Tunisia: Authorities must end shameful attempts to shut down prominent LGBTI organization

The Tunisian government’s attempts to dissolve Shams, a local association that defends the rights of LGBTI people, are a despicable assault on human rights, said Amnesty International, ahead of a court hearing over the organization’s fate tomorrow.
Tunisian authorities have launched an appeal to overturn a 2016 court ruling which concluded Shams was not in breach of the law, following previous attempts to shut the organization down. The authorities appealed the decision on the grounds that Shams’ stated goals contradict Tunisia’s religious principles and culture.
“The Tunisian authorities’ shameful attempts to dissolve the organization Shams are a devastating blow to LGBTI rights in Tunisia and a despicable assault on the right to association and freedom of expression. These efforts expose the Tunisian government’s deeply entrenched discriminatory and homophobic attitudes, which blatantly contradict international human rights standards,” said Magdalena Mughrabi, Deputy Middle East and North Africa Director at Amnesty International.
“Tunisia has been celebrated for being one of the only countries in the region that fosters an open space for civil society. But such judicial harassment casts serious doubt on Tunisia’s commitment to upholding the right to freedom of association.”
Shams, founded in 2015, has been advocating for the repeal of Article 230 of Tunisia’s penal code, which criminalizes same-sex sexual relations. The organization has also condemned prosecutions of gay people involving forced anal examinations, campaigned against discrimination, and provides support to LGBTI people in Tunisia.
In January 2016, the government’s secretary general filed a complaint against Shams on the grounds that its objectives violate Tunisia’s Law on Associations, leading to the suspension of the organization’s activities for 30 days. In February 2016, the Tunis Court of First Instance issued a ruling that Shams was not in breach of the law and lifted the suspension.
Three years later, in January 2019, the Tunisian government appealed the court ruling through a petition from the head of state litigation which states that “the concept of sexual minorities that Shams adopts is illegal and contrary to our religious dictates and our society’s Arabic and Islamic culture.” Shams received the appeal on 20 February 2019.
The appeal petition also accuses Shams of violating a governmental decree by opening a branch in the town of Sousse without following the proper legal procedures.
“Tunisia’s authorities should be protecting organizations that fight all kinds of discrimination and defend the rights of minorities including LGBTI people, not trying to crush them out of existence,” said Magdalena Mughrabi.
“Instead of resorting to judicial harassment to silence Shams, Tunisia’s authorities should be working to urgently revise discriminatory laws to bring them in line with international human rights standards. They must start by repealing Article 230 and decriminalizing same-sex sexual relations.”

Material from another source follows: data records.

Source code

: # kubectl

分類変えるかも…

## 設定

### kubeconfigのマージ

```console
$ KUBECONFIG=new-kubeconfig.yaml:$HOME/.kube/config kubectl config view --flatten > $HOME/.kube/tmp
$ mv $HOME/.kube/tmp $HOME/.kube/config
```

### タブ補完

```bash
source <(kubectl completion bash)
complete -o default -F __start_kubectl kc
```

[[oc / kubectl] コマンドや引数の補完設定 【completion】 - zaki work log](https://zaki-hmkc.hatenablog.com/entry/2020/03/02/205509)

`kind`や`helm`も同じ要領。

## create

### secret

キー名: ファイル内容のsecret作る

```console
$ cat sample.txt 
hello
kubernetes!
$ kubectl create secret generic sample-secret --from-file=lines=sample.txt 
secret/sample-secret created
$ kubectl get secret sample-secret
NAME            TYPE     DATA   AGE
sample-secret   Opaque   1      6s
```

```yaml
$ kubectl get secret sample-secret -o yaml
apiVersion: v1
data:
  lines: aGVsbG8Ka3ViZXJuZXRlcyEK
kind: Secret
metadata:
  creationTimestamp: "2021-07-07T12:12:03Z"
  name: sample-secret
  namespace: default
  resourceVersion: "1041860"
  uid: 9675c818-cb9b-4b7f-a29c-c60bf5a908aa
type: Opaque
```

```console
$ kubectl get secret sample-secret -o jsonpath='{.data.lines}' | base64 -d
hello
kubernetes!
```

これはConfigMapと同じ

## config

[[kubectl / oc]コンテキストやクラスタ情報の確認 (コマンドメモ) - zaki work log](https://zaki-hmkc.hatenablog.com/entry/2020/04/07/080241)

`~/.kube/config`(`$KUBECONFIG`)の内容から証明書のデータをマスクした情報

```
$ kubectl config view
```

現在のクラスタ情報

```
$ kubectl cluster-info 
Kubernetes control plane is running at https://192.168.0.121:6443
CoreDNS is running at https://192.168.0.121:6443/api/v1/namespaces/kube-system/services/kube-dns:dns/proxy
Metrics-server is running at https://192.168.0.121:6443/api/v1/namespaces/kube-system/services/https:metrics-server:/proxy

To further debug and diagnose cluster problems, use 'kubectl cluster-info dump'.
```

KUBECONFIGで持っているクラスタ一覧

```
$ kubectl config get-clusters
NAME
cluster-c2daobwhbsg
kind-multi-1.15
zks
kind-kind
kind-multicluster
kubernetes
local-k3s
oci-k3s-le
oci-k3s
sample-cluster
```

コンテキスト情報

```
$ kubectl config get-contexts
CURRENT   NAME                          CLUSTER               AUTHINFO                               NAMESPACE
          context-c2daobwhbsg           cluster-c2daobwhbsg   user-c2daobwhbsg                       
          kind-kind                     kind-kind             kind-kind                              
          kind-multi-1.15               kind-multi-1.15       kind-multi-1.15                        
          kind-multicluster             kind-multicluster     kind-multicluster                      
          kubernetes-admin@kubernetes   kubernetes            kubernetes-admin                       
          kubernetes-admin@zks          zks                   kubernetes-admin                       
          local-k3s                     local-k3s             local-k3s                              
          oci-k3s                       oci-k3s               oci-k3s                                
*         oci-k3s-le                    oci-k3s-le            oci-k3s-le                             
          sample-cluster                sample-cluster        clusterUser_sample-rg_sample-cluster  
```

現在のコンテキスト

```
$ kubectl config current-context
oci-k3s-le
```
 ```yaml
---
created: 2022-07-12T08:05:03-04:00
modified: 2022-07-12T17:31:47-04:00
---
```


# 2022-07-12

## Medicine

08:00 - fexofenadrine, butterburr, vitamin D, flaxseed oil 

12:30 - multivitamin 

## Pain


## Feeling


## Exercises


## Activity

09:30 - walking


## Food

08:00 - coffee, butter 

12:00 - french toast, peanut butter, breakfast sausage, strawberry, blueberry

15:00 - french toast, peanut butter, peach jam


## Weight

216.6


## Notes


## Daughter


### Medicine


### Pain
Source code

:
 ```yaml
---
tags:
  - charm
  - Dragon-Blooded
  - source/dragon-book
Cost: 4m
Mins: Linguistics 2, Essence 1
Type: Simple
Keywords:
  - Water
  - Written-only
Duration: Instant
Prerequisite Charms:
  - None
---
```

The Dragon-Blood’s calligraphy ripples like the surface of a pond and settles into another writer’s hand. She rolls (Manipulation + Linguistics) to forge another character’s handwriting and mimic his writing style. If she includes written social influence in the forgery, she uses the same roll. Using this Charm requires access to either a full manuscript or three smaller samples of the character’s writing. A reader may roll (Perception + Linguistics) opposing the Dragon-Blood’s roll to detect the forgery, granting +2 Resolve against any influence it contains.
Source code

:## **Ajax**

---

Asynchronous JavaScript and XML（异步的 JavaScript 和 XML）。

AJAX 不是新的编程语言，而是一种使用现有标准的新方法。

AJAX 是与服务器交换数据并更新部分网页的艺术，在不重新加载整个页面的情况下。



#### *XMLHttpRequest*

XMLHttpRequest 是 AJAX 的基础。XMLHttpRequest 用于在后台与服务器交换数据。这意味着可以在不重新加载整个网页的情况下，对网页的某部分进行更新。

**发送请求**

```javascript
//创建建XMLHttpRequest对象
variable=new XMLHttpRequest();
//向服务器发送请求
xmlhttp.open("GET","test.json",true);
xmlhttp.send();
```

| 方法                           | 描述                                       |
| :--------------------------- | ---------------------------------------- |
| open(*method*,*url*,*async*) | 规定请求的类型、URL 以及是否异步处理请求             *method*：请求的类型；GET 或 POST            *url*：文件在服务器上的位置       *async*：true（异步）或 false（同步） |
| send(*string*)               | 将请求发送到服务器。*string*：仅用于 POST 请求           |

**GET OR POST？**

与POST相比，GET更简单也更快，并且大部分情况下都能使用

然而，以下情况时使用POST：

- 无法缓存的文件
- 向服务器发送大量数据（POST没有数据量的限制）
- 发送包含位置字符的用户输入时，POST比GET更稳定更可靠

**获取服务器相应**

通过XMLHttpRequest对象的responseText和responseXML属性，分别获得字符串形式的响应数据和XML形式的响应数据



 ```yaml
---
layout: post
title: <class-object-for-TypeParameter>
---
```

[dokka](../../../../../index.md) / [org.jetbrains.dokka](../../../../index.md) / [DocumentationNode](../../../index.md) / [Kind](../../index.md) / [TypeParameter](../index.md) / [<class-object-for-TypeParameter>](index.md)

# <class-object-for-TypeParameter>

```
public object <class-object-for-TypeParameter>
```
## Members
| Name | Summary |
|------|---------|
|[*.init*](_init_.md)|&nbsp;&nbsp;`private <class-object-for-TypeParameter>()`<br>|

Article 230 violates Tunisia’s own constitution, which guarantees the right to freedom of association and equality between all citizens, as well as breaching the country’s international human rights obligations. The impact of this law also creates a permissive atmosphere for hate crimes against people suspected of engaging in same-sex relations.
Despite the fact that a draft law to decriminalize same-sex relations was submitted to Tunisia’s parliament last year, LGBTI people continue to come under attack.
During 2018, at least 115 people were arrested in relation to their perceived sexual orientation or gender identity, according to Damj, a Tunisian NGO working on LGBTI rights. At least 38 people were later charged and convicted under Article 230. Arresting and detaining someone based on their sexual orientation or gender identity is a violation of their human rights.
The police also continue to subject men accused of same-sex relations to forced anal examinations, in violation of the prohibition against torture under international law. Trans people continue to face harassment from the police and live in constant fear of being arrested under vague laws relating to public decency.